The red flag. A go-live plan that consists of “we’ll be on email if you need us.” Email is not a support strategy for the most volatile two weeks of the project.
Another red flag: a complete handover to “general support” the day after go-live, with no continuity between the people who implemented the system and the people you’ll be working with afterwards. The institutional knowledge of how your school is set up shouldn’t have to be re-learned by a new team.
The good news is that all of this is testable before you sign. You don’t have to take anyone’s word for it. Three things to do during evaluation.
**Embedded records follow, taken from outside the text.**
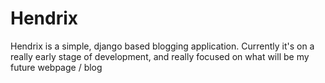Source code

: Hendrix
=======

Hendrix is a simple, django based blogging application. Currently it's
on a really early stage of development, and really focused on what will
be my future webpage / blog
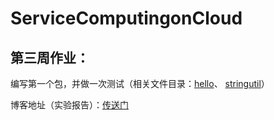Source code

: # ServiceComputingonCloud

## 第三周作业：

编写第一个包，并做一次测试（相关文件目录：[hello](https://github.com/hsyjkjkl/ServiceComputingonCloud/tree/master/hello)、
[stringutil](https://github.com/hsyjkjkl/ServiceComputingonCloud/tree/master/stringutil)）

博客地址（实验报告）：[传送门](https://blog.csdn.net/JKJKL1/article/details/100694327)
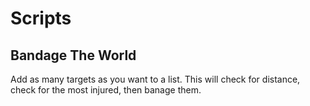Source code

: # Scripts
## Bandage The World
Add as many targets as you want to a list. This will check for distance, check for the most injured, then banage them.
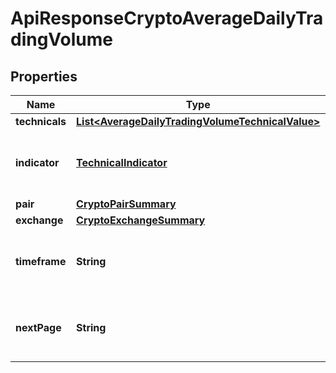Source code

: 
# ApiResponseCryptoAverageDailyTradingVolume

## Properties
Name | Type | Description | Notes
------------ | ------------- | ------------- | -------------
**technicals** | [**List&lt;AverageDailyTradingVolumeTechnicalValue&gt;**](AverageDailyTradingVolumeTechnicalValue.md) |  |  [optional]
**indicator** | [**TechnicalIndicator**](TechnicalIndicator.md) | The name and symbol of the technical indicator |  [optional]
**pair** | [**CryptoPairSummary**](CryptoPairSummary.md) |  |  [optional]
**exchange** | [**CryptoExchangeSummary**](CryptoExchangeSummary.md) |  |  [optional]
**timeframe** | **String** | The time interval for the crypto currency prices |  [optional]
**nextPage** | **String** | The token required to request the next page of the data |  [optional]



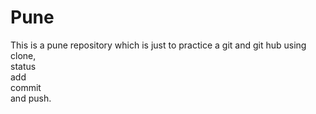 # Pune
This is a pune repository which is just to practice a git and git hub
using clone,<br>
status<br>
add<br>
commit<br>
and push.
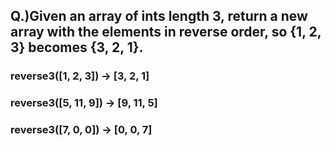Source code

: ## Q.)Given an array of ints length 3, return a new array with the elements in reverse order, so {1, 2, 3} becomes {3, 2, 1}.

### reverse3([1, 2, 3]) → [3, 2, 1]

### reverse3([5, 11, 9]) → [9, 11, 5]

### reverse3([7, 0, 0]) → [0, 0, 7]
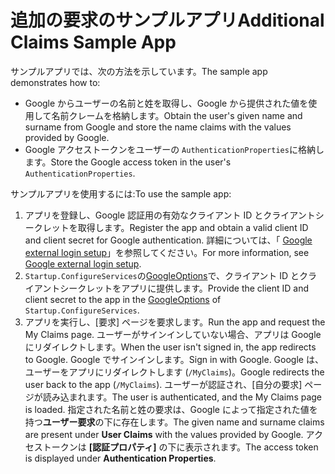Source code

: # <a name="additional-claims-sample-app"></a><span data-ttu-id="9a172-101">追加の要求のサンプルアプリ</span><span class="sxs-lookup"><span data-stu-id="9a172-101">Additional Claims Sample App</span></span>

<span data-ttu-id="9a172-102">サンプルアプリでは、次の方法を示しています。</span><span class="sxs-lookup"><span data-stu-id="9a172-102">The sample app demonstrates how to:</span></span>

* <span data-ttu-id="9a172-103">Google からユーザーの名前と姓を取得し、Google から提供された値を使用して名前クレームを格納します。</span><span class="sxs-lookup"><span data-stu-id="9a172-103">Obtain the user's given name and surname from Google and store the name claims with the values provided by Google.</span></span>
* <span data-ttu-id="9a172-104">Google アクセストークンをユーザーの `AuthenticationProperties`に格納します。</span><span class="sxs-lookup"><span data-stu-id="9a172-104">Store the Google access token in the user's `AuthenticationProperties`.</span></span>

<span data-ttu-id="9a172-105">サンプルアプリを使用するには:</span><span class="sxs-lookup"><span data-stu-id="9a172-105">To use the sample app:</span></span>

1. <span data-ttu-id="9a172-106">アプリを登録し、Google 認証用の有効なクライアント ID とクライアントシークレットを取得します。</span><span class="sxs-lookup"><span data-stu-id="9a172-106">Register the app and obtain a valid client ID and client secret for Google authentication.</span></span> <span data-ttu-id="9a172-107">詳細については、「 [Google external login setup](https://docs.microsoft.com/aspnet/core/security/authentication/social/google-logins)」を参照してください。</span><span class="sxs-lookup"><span data-stu-id="9a172-107">For more information, see [Google external login setup](https://docs.microsoft.com/aspnet/core/security/authentication/social/google-logins).</span></span>
1. <span data-ttu-id="9a172-108">`Startup.ConfigureServices`の[GoogleOptions](https://docs.microsoft.com/dotnet/api/microsoft.aspnetcore.authentication.google.googleoptions)で、クライアント ID とクライアントシークレットをアプリに提供します。</span><span class="sxs-lookup"><span data-stu-id="9a172-108">Provide the client ID and client secret to the app in the [GoogleOptions](https://docs.microsoft.com/dotnet/api/microsoft.aspnetcore.authentication.google.googleoptions) of `Startup.ConfigureServices`.</span></span>
1. <span data-ttu-id="9a172-109">アプリを実行し、[要求] ページを要求します。</span><span class="sxs-lookup"><span data-stu-id="9a172-109">Run the app and request the My Claims page.</span></span> <span data-ttu-id="9a172-110">ユーザーがサインインしていない場合、アプリは Google にリダイレクトします。</span><span class="sxs-lookup"><span data-stu-id="9a172-110">When the user isn't signed in, the app redirects to Google.</span></span> <span data-ttu-id="9a172-111">Google でサインインします。</span><span class="sxs-lookup"><span data-stu-id="9a172-111">Sign in with Google.</span></span> <span data-ttu-id="9a172-112">Google は、ユーザーをアプリにリダイレクトします (`/MyClaims`)。</span><span class="sxs-lookup"><span data-stu-id="9a172-112">Google redirects the user back to the app (`/MyClaims`).</span></span> <span data-ttu-id="9a172-113">ユーザーが認証され、[自分の要求] ページが読み込まれます。</span><span class="sxs-lookup"><span data-stu-id="9a172-113">The user is authenticated, and the My Claims page is loaded.</span></span> <span data-ttu-id="9a172-114">指定された名前と姓の要求は、Google によって指定された値を持つ**ユーザー要求**の下に存在します。</span><span class="sxs-lookup"><span data-stu-id="9a172-114">The given name and surname claims are present under **User Claims** with the values provided by Google.</span></span> <span data-ttu-id="9a172-115">アクセストークンは **[認証プロパティ]** の下に表示されます。</span><span class="sxs-lookup"><span data-stu-id="9a172-115">The access token is displayed under **Authentication Properties**.</span></span>
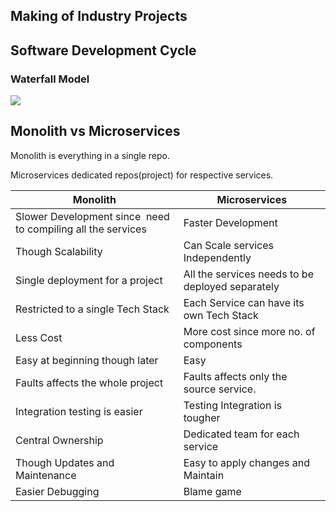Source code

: ## Making of Industry Projects

## Software Development Cycle

### Waterfall Model

![](..\Diagrams\SDLC.png)



## Monolith vs Microservices

Monolith is everything in a single repo.

Microservices dedicated repos(project) for respective services.

| **Monolith**                                                 | **Microservices**                                |
| ------------------------------------------------------------ | ------------------------------------------------ |
| Slower Development since  need to compiling all the services | Faster Development                               |
| Though Scalability                                           | Can Scale services Independently                 |
| Single deployment for a project                              | All the services needs to be deployed separately |
| Restricted to a single Tech Stack                            | Each Service can have its own Tech Stack         |
| Less Cost                                                    | More cost since more no. of components           |
| Easy at beginning though later                               | Easy                                             |
| Faults affects the whole project                             | Faults affects only the source service.          |
| Integration testing is easier                                | Testing Integration is tougher                   |
| Central Ownership                                            | Dedicated team for each service                  |
| Though Updates and Maintenance                               | Easy to apply changes and Maintain               |
| Easier Debugging                                             | Blame game                                       |


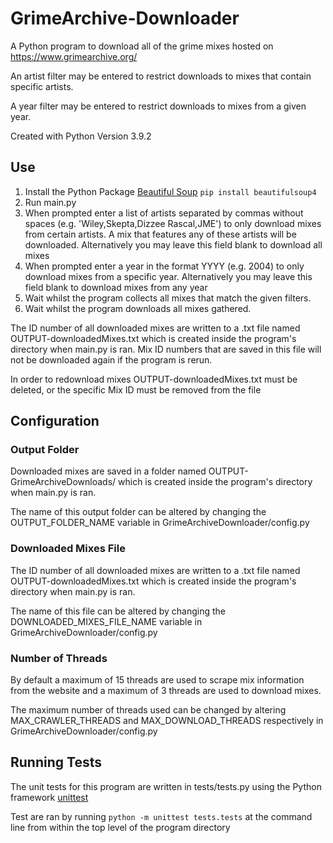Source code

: # GrimeArchive-Downloader

A Python program to download all of the grime mixes hosted on https://www.grimearchive.org/

An artist filter may be entered to restrict downloads to mixes that contain specific artists.

A year filter may be entered to restrict downloads to mixes from a given year.

Created with Python Version 3.9.2

## Use

1. Install the Python Package [Beautiful Soup](https://www.crummy.com/software/BeautifulSoup/bs4/doc/) `pip install beautifulsoup4`
2. Run main.py
3. When prompted enter a list of artists separated by commas without spaces (e.g. 'Wiley,Skepta,Dizzee Rascal,JME') to only download mixes from certain artists. A mix that features any of these artists will be downloaded. Alternatively you may leave this field blank to download all mixes
4. When prompted enter a year in the format YYYY (e.g. 2004) to only download mixes from a specific year. Alternatively you may leave this field blank to download mixes from any year
5. Wait whilst the program collects all mixes that match the given filters.
6. Wait whilst the program downloads all mixes gathered.

The ID number of all downloaded mixes are written to a .txt file named OUTPUT-downloadedMixes.txt which is created inside the program's directory when main.py is ran.
Mix ID numbers that are saved in this file will not be downloaded again if the program is rerun.

In order to redownload mixes OUTPUT-downloadedMixes.txt must be deleted, or the specific Mix ID must be removed from the file

## Configuration

### Output Folder

Downloaded mixes are saved in a folder named OUTPUT-GrimeArchiveDownloads/ which is created inside the program's directory when main.py is ran.

The name of this output folder can be altered by changing the OUTPUT_FOLDER_NAME variable in GrimeArchiveDownloader/config.py

### Downloaded Mixes File

The ID number of all downloaded mixes are written to a .txt file named OUTPUT-downloadedMixes.txt which is created inside the program's directory when main.py is ran.

The name of this file can be altered by changing the DOWNLOADED_MIXES_FILE_NAME variable in GrimeArchiveDownloader/config.py

### Number of Threads

By default a maximum of 15 threads are used to scrape mix information from the website and a maximum of 3 threads are used to download mixes.

The maximum number of threads used can be changed by altering MAX_CRAWLER_THREADS and MAX_DOWNLOAD_THREADS respectively in GrimeArchiveDownloader/config.py

## Running Tests

The unit tests for this program are written in tests/tests.py using the Python framework [unittest](https://docs.python.org/3/library/unittest.html#module-unittest)

Test are ran by running `python -m unittest tests.tests` at the command line from within the top level of the program directory
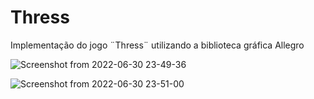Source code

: # Thress
Implementação do jogo ¨Thress¨ utilizando a biblioteca gráfica Allegro

![Screenshot from 2022-06-30 23-49-36](https://user-images.githubusercontent.com/72109811/176814633-22500104-6e07-4029-87ff-4d2663a61526.png)

![Screenshot from 2022-06-30 23-51-00](https://user-images.githubusercontent.com/72109811/176814592-850aea5d-66e7-4662-8b26-96c29126fc32.png)


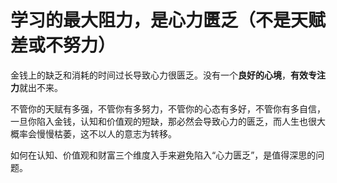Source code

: # 学习的最大阻力，是心力匮乏（不是天赋差或不努力）

<style module>
.green {
  color: #41b883;
}
.red{
  color: #FF0000;
}
.blue{
  color: #008080;
}    
</style>
金钱上的缺乏和消耗的时间过长导致心力很匮乏。没有一个<span class="demo" :class="$style.green">**良好的心境**</span>，<span class="demo" :class="$style.green">**有效专注力**</span>就出不来。

不管你的天赋有多强，不管你有多努力，不管你的心态有多好，不管你有多自信，一旦你陷入金钱，认知和价值观的短缺，那必然会导致心力的匮乏，而人生也很大概率会慢慢枯萎，这不以人的意志为转移。

如何在认知、价值观和财富三个维度入手来避免陷入“心力匮乏”，是值得深思的问题。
First, ask for a sample implementation plan. Not your customised one, just an example of how they typically structure a project. If they can hand it over readily, they have one. If they fudge or promise to send it later, they don’t.
Second, ask to speak to a recent customer about their implementation specifically. Not a feature reference, an implementation reference. The questions to ask: was the timeline accurate? Was the named contact actually accessible? Did go-live go smoothly? Did they feel supported afterwards? Those answers tell you more than any sales conversation will.
Third, watch how the provider behaves during the sales process itself. Are they responsive? Do they answer specific questions specifically, or with general reassurance? Do they meet the commitments they make about meeting times, follow-up materials, and timelines? Implementation is a project. Sales is a smaller project. If a provider doesn’t run the small one well, the big one is unlikely to go better.
The shorthand version is this. You’re looking for a provider who treats your implementation as a project they’re running, not a transaction they’re processing.
The signs of the first kind: specific people, specific plans, specific timelines, specific commitments. The signs of the second kind: vague reassurance, generalised statements about “great support,” and an unwillingness to talk in detail about what week three actually involves.
We’ve put together a full guide on how to run a structured switch, including more on the procurement and implementation side, what good looks like across all five phases of the project, and how to set up the partnership for the long term.
The schools that switch well tend to be the ones who asked harder questions before signing. That’s the bit nobody regrets putting effort into.